Which lines of the entries below contain the string "expressions"? Copy each one.

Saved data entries
——
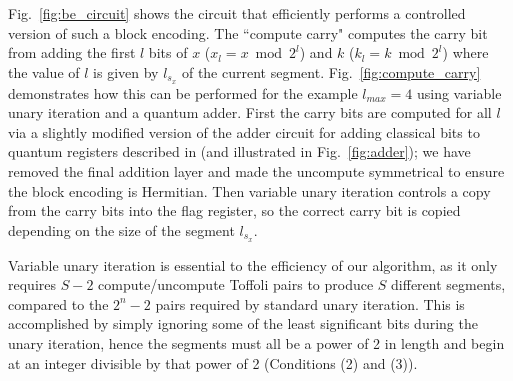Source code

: \documentclass[a4paper,twocolumn,,accepted=2025-05-27]{quantumarticle}
\theoremstyle{empty}
\begin{document}
Fig.~\ref{fig:be_circuit} shows the circuit that efficiently performs a controlled version of such a block encoding. The ``compute carry" computes the carry bit from adding the first $l$ bits of $x$ ($x_l = x \bmod 2^{l}$) and $k$ ($k_l = k \bmod 2^{l}$) where the value of $l$ is given by $l_{s_x}$ of the current segment. Fig.~\ref{fig:compute_carry} demonstrates how this can be performed for the example $l_{max} =4$ using variable unary iteration and a quantum adder. First the carry bits are computed for all $l$ via a slightly modified version of the adder circuit for adding classical bits to quantum registers described in \cite{Sanders_2020} (and illustrated in Fig.~\ref{fig:adder}); we have removed the final addition layer and made the uncompute symmetrical to ensure the block encoding is Hermitian. Then variable unary iteration \cite{Sanders_2020} controls a copy from the carry bits into the flag register, so the correct carry bit is copied depending on the size of the segment $l_{s_x}$. 

Variable unary iteration is essential to the efficiency of our algorithm, as it only requires $S-2$ compute/uncompute Toffoli pairs to produce $S$ different segments, compared to the $2^n-2$ pairs required by standard unary iteration. This is accomplished by simply ignoring some of the least significant bits during the unary iteration, hence the segments must all be a power of 2 in length and begin at an integer divisible by that power of 2 (Conditions (2) and (3)).
\end{document}
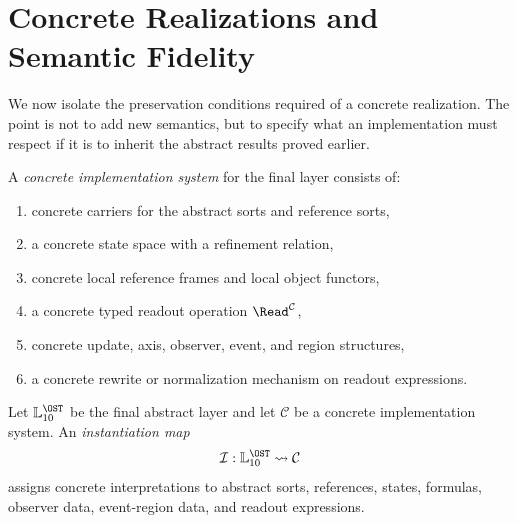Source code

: \section{Concrete Realizations and Semantic Fidelity}\label{sec:conservativity}

We now isolate the preservation conditions required of a concrete realization. The point is not to add new semantics, but to specify what an implementation must respect if it is to inherit the abstract results proved earlier.

\begin{definition}\label{def:concrete-implementation-system}
A \emph{concrete implementation system} for the final layer consists of:
\begin{enumerate}[label=(\roman*),nosep]
\item concrete carriers for the abstract sorts and reference sorts,
\item a concrete state space with a refinement relation,
\item concrete local reference frames and local object functors,
\item a concrete typed readout operation $\Read^{\mathcal C}$,
\item concrete update, axis, observer, event, and region structures,
\item a concrete rewrite or normalization mechanism on readout expressions.
\end{enumerate}
\end{definition}

\begin{definition}\label{def:instantiation-map}
Let $\mathbb{L}_{10}^{\OST}$ be the final abstract layer and let $\mathcal C$ be a concrete implementation system. An \emph{instantiation map}
\[
\mathcal I:\mathbb{L}_{10}^{\OST}\leadsto \mathcal C
\]
assigns concrete interpretations to abstract sorts, references, states, formulas, observer data, event-region data, and readout expressions.
\end{definition}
——
Your solution
\item a concrete rewrite or normalization mechanism on readout expressions.
assigns concrete interpretations to abstract sorts, references, states, formulas, observer data, event-region data, and readout expressions.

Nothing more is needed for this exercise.